- Opening Delimiter -

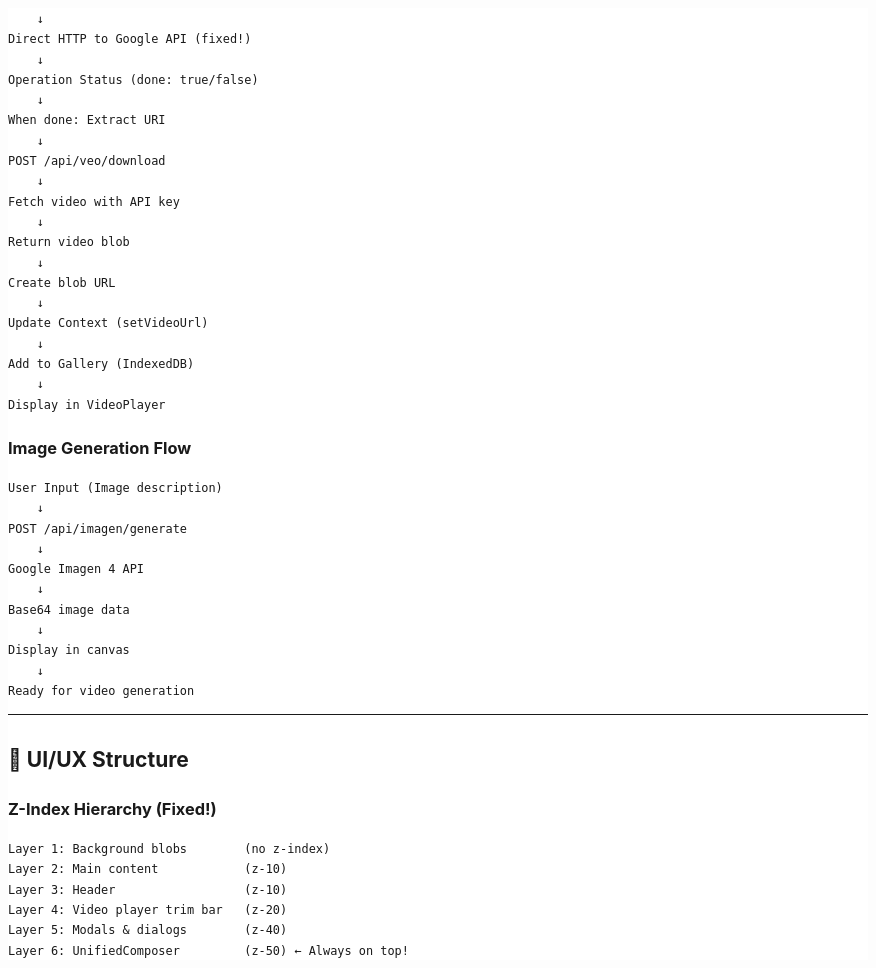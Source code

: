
 ```
    ↓
Direct HTTP to Google API (fixed!)
    ↓
Operation Status (done: true/false)
    ↓
When done: Extract URI
    ↓
POST /api/veo/download
    ↓
Fetch video with API key
    ↓
Return video blob
    ↓
Create blob URL
    ↓
Update Context (setVideoUrl)
    ↓
Add to Gallery (IndexedDB)
    ↓
Display in VideoPlayer
```

### **Image Generation Flow**
```
User Input (Image description)
    ↓
POST /api/imagen/generate
    ↓
Google Imagen 4 API
    ↓
Base64 image data
    ↓
Display in canvas
    ↓
Ready for video generation
```

---

## 🎨 **UI/UX Structure**

### **Z-Index Hierarchy** (Fixed!)
```
Layer 1: Background blobs        (no z-index)
Layer 2: Main content            (z-10)
Layer 3: Header                  (z-10)
Layer 4: Video player trim bar   (z-20)
Layer 5: Modals & dialogs        (z-40)
Layer 6: UnifiedComposer         (z-50) ← Always on top!
```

- Closing Delimiter -

WORK ITEM: Determine how many lines in the entries above contain the word "Display", and respond with the number alone.

TASK ANSWER: 2